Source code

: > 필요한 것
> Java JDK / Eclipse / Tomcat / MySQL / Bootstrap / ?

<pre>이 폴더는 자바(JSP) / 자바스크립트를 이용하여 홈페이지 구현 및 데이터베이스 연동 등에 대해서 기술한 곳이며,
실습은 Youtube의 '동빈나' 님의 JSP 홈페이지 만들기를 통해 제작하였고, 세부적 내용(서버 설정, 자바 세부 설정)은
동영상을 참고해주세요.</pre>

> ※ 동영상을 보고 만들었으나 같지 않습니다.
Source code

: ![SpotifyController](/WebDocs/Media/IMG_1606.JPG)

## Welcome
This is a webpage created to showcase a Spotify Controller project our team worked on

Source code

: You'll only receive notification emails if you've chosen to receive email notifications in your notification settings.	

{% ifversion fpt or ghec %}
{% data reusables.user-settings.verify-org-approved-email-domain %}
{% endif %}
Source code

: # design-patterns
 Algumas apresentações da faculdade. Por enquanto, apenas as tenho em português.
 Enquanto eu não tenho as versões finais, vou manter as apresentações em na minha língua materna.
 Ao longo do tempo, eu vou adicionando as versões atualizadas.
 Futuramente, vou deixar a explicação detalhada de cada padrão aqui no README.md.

----------------

• **TASK OBJECTIVE**: Retype the first line of the entries and every line after it, please, through the line that contains "Ao longo do". Add nothing.

• **ANSWER SECTION**:
Source code

: > 필요한 것
> Java JDK / Eclipse / Tomcat / MySQL / Bootstrap / ?

<pre>이 폴더는 자바(JSP) / 자바스크립트를 이용하여 홈페이지 구현 및 데이터베이스 연동 등에 대해서 기술한 곳이며,
실습은 Youtube의 '동빈나' 님의 JSP 홈페이지 만들기를 통해 제작하였고, 세부적 내용(서버 설정, 자바 세부 설정)은
동영상을 참고해주세요.</pre>

> ※ 동영상을 보고 만들었으나 같지 않습니다.
Source code

: ![SpotifyController](/WebDocs/Media/IMG_1606.JPG)

## Welcome
This is a webpage created to showcase a Spotify Controller project our team worked on

Source code

: You'll only receive notification emails if you've chosen to receive email notifications in your notification settings.	

{% ifversion fpt or ghec %}
{% data reusables.user-settings.verify-org-approved-email-domain %}
{% endif %}
Source code

: # design-patterns
 Algumas apresentações da faculdade. Por enquanto, apenas as tenho em português.
 Enquanto eu não tenho as versões finais, vou manter as apresentações em na minha língua materna.
 Ao longo do tempo, eu vou adicionando as versões atualizadas.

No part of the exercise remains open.